In conclusion, permit me to cite Southey versus Catlin:—“That country,” says the author of Madoc “has now been fully explored; and wherever Madoc may have settled, it is now certain that no Welsh Indians are to be found upon any branches of the Missouri” (Preface, note written in 1815).
Since I wrote the above, I have met with a work, by Mr. George Jones, entitled The History of Ancient America anterior to the Time of Columbus, vol. i.: “The Tyrian AEra.” In the second, not yet published, he promises to give “The Introduction of Christianity into the Western Hemisphere by the Apostle St. Thomas.”
T.I.
Mistake in Gibbon.—Those of your readers, who are, like myself, occasional verifiers of references, will perhaps thank me for pointing out a false reference, that I have just discovered in one of Gibbon’s notes:
“Capitolinus gives us
the particulars of these tumultuary
votes, which were moved by
one senator, and repeated, or
rather chanted, by the whole
body.”—Hist. August. p.
52.
See Gibbon’s Decline and Fall, chap. 4, note {342} under marginal lemma, “The memory of Commodus declared infamous.”
These “tumultuary votes” are recorded, not by Capitolinus, but by AElius Lampridius, in his Life of Commodus. Vide Historiae Augustae Scriptores. AElii Lampridii Commodus Antoninus, capita 18, 19.

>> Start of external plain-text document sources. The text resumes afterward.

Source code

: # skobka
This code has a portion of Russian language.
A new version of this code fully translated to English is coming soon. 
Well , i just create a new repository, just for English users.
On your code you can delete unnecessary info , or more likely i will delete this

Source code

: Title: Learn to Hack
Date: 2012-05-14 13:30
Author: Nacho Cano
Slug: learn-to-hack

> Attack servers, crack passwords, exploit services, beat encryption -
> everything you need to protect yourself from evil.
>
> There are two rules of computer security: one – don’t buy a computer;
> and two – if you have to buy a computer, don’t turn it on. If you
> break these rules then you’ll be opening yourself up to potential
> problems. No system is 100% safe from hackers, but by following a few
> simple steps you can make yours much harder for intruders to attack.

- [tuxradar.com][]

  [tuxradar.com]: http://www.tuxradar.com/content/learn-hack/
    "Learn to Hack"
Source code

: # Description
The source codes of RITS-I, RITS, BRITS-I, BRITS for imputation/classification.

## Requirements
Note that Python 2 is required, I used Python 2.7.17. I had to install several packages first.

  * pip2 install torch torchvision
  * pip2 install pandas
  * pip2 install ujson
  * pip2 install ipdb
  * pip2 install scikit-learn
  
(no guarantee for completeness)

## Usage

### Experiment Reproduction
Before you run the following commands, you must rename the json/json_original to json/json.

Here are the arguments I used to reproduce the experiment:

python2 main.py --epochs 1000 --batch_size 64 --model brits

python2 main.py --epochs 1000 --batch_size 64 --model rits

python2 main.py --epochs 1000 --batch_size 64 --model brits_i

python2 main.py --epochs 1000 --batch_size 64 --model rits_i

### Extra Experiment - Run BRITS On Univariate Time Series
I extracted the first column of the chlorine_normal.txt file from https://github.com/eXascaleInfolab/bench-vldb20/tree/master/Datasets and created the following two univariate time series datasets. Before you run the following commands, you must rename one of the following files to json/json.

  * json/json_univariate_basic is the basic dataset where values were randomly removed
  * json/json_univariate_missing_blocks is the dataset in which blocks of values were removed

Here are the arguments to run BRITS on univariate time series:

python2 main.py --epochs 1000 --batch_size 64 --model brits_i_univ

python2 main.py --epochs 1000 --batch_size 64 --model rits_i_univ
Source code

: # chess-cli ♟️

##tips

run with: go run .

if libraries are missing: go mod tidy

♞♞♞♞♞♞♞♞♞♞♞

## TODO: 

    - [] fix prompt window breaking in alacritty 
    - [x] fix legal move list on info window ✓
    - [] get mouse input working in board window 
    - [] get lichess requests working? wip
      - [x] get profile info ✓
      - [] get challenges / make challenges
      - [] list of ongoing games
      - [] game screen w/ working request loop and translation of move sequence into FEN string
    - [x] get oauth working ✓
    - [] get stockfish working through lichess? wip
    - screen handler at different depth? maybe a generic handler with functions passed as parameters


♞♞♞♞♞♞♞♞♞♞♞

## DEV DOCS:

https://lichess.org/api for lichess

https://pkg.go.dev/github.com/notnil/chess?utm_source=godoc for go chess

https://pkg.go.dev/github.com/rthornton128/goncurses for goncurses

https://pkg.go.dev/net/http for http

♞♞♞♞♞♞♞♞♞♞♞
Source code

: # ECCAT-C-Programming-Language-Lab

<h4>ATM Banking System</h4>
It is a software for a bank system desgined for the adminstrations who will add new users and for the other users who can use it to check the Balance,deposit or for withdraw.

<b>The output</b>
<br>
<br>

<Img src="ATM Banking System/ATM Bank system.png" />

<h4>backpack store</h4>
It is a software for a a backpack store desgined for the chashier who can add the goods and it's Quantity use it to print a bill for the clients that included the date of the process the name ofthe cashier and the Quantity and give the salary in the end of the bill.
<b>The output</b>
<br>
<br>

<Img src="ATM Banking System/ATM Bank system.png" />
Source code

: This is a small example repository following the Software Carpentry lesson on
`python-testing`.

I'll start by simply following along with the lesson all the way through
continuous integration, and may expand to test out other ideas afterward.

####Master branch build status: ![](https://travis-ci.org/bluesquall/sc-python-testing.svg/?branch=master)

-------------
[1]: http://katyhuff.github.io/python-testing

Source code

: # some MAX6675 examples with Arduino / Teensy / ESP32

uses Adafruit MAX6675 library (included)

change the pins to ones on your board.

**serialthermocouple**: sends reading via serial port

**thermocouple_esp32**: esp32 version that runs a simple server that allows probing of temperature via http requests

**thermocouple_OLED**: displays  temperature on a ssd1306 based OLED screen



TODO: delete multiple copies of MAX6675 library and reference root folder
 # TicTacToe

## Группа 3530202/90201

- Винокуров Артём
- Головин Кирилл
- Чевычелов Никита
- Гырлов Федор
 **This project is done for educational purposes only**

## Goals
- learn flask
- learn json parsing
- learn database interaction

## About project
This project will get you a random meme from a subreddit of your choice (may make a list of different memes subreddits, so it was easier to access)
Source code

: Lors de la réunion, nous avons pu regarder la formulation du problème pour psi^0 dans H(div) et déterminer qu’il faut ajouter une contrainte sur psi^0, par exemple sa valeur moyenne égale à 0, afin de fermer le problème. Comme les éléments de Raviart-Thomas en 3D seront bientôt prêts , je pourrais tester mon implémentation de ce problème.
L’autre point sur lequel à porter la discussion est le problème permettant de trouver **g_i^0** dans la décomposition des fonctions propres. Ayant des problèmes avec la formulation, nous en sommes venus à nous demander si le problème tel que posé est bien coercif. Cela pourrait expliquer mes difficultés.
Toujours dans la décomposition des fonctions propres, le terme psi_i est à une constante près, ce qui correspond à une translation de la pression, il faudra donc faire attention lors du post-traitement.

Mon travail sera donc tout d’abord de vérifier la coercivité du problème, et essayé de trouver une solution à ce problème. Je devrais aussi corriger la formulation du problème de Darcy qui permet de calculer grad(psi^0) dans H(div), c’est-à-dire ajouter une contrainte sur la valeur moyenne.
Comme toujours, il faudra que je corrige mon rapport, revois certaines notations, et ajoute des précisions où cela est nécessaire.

Capitolinus wrote the life of his immediate successor, Pertinax; hence perhaps the mistake, “Egregio in corpore naevus!” Let those who wish to know what passion really is, read the tiger-like yells of the Roman senate in Lampridius!
C. Forbes.
Temple, Feb. 27.
Jew’s Harp.—The late Mr. Douce always maintained that the proper name of this instrument was the Jaw’s Harp, and that the Jews had no special concern with either its invention or its use.
J.H.M.
Havior.—The word “havior” is probably of a hybrid character; partly of Anglo-Saxo, and partly of British origin. If so, the first syllable is obvious enough, “half” being generally pronounced as if the liquid were considered an evanescent quantity, “ha’f, heif, hav’,” &c., and “iwrch” is the British word for a roe-buck. Dropping the guttural termination, therefore, and writing “ior” instead of “iwrch,” we have the significant designation of the animal described by Lord Braybrooke, whose flesh, like that of the capon, may afford a convenient variety among the delicacies of the season, if well cooked according to the recondite mysteries of the gastronomic art.
Hypomagirus.
Trinity College, Oxford, Feb 14.
N.B. “Heifer” has already been explained
as “heif-ker, half-cre,”
A.-S., “anner,” Br.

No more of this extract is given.